Reputation:
I am trying to send a jQuery Ajax PUT request that looks like this:
$.ajax({
type: "PUT",
url: '/admin/pages/1.json',
data: { page : {...} },
dataType: 'json',
success: function(msg) {
alert( "Data Saved: " + msg );
}
});
My controller looks roughly like this:
respond_to do |format|
if @page.update_attributes params[:page]
format.html{ ... }
format.json{ render :json => {:saved => 'ok'}.to_json }
else
format.html{ ... }
format.json{ render :json => {:saved => 'fail'}.to_json }
end
end
but I get the following error.
The error occurred while evaluating nil.name
/Library/Ruby/Gems/1.8/gems/activesupport-2.3.2/lib/active_support/xml_mini/rexml.rb:29:in merge_element!'
/Library/Ruby/Gems/1.8/gems/activesupport-2.3.2/lib/active_support/xml_mini/rexml.rb:18:in
parse'
(DELEGATION):2:in __send__'
(__DELEGATION__):2:in
parse'
/Library/Ruby/Gems/1.8/gems/activesupport-2.3.2/lib/active_support/core_ext/hash/conversions.rb:154:in `from_xml'
...
...
It is like Ruby on Rails is trying to parse the parameters as XML, but I want to use JSON!

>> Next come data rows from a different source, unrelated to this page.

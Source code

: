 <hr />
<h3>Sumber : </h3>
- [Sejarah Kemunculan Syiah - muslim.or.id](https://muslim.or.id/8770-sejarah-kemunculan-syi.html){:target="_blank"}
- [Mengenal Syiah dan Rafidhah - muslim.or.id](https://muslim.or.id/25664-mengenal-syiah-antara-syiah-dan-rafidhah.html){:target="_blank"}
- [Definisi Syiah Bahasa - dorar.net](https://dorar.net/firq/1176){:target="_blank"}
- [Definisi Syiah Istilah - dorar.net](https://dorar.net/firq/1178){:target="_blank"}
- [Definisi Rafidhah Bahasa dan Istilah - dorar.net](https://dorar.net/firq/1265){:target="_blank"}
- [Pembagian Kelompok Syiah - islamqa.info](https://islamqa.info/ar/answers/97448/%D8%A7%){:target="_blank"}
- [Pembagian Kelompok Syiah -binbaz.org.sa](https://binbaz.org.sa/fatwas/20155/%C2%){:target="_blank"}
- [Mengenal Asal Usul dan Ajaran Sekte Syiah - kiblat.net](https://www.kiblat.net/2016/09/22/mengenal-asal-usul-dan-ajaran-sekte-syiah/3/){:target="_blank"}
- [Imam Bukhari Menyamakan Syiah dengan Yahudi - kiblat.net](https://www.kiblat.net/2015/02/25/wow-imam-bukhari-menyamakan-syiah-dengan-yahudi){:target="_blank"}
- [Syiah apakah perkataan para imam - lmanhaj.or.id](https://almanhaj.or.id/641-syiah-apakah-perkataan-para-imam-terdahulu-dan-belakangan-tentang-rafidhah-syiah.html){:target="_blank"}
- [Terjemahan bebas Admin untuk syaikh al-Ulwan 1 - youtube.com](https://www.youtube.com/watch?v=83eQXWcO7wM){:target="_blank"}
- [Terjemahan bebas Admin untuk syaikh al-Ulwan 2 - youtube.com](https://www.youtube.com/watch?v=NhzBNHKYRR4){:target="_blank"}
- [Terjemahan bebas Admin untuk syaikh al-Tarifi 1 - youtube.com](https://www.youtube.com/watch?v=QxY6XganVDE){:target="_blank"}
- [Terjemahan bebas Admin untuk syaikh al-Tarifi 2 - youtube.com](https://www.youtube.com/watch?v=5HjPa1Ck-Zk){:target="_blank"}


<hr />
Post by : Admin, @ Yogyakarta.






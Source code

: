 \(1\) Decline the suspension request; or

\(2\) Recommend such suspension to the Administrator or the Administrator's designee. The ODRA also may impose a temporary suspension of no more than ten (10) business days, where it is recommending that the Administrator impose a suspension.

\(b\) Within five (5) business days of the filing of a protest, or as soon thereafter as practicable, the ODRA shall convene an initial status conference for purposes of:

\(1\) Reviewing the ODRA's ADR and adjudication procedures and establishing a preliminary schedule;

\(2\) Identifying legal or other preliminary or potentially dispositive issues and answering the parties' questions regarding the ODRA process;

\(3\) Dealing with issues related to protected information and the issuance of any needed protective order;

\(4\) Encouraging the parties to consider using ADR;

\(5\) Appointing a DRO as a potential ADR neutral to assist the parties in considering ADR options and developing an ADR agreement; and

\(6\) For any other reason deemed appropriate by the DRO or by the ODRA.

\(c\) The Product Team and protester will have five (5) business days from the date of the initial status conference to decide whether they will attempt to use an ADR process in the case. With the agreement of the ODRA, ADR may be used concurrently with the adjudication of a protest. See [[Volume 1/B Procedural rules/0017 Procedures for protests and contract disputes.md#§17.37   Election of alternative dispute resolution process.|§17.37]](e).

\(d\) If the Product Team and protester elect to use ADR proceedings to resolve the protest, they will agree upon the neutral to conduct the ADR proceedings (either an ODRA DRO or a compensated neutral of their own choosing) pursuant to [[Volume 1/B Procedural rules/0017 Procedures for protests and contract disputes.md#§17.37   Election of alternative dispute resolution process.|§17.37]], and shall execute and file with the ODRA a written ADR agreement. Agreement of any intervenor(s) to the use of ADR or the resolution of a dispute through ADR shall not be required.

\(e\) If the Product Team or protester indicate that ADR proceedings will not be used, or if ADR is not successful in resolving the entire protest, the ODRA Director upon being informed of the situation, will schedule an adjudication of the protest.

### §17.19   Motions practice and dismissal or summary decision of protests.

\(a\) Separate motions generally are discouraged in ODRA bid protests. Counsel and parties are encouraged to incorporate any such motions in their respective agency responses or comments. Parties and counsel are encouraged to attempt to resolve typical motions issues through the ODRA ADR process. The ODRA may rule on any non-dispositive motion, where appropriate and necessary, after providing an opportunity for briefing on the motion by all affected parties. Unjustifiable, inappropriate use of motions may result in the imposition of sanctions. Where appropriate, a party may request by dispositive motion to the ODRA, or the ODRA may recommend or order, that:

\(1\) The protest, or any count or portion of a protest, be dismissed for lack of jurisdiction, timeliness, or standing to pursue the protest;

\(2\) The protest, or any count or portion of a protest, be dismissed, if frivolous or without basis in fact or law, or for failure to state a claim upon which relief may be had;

What shall I do to put JSON to Ruby on Rails?
Upvotes: 15
Views: 16232
Reputation: 79552
You need to set contentType
to "application/json"
in your options; dataType
is only what you expect back.
Also, you need to serialize your data
field using JSON.stringify
:
$.ajax({
type: "PUT",
url: '/admin/pages/1.json',
data: JSON.stringify({ page : {...} }),
contentType: 'application/json',
dataType: 'json',
success: function(msg) {
alert( "Data Saved: " + msg );
}
})
Upvotes: 1
Reputation:
Setting the contentType didn't work for me. I was getting a string instead of a hash for params[:page].
So I solved it like this:
Stringifying the JSON object with a script found at JSON in JavaScript:
$.ajax({
type: "PUT",
url: '/admin/pages/1.json',
data: { page : JSON.strigify( {...} ) },
dataType: 'json',
success: function(msg) {
alert( "Data Saved: " + msg );
}
});
On the Ruby on Rails side, a JSON gem must be required. In the controller:
params[:page] = JSON.parse params[:page] if params[:page].is_a? String
It is not pretty at all, but it worked for me.
Upvotes: 7
Reputation:
Also, head's up, but there's a bug in Ruby on Rails 2.3.2 that prevents this from working. See Ruby on Rails 2.3 JSON "put" request routing is broken
Upvotes: 2
Reputation: 21
If you don't want to add scripts, you could do
$.parseJSON("some_jsonish_string")
Upvotes: 2
Reputation: 126547
You need to set contentType in your options. contentType is what you are sending. dataType is what you expect back. You should carefully read the documentation on the options argument to ajax.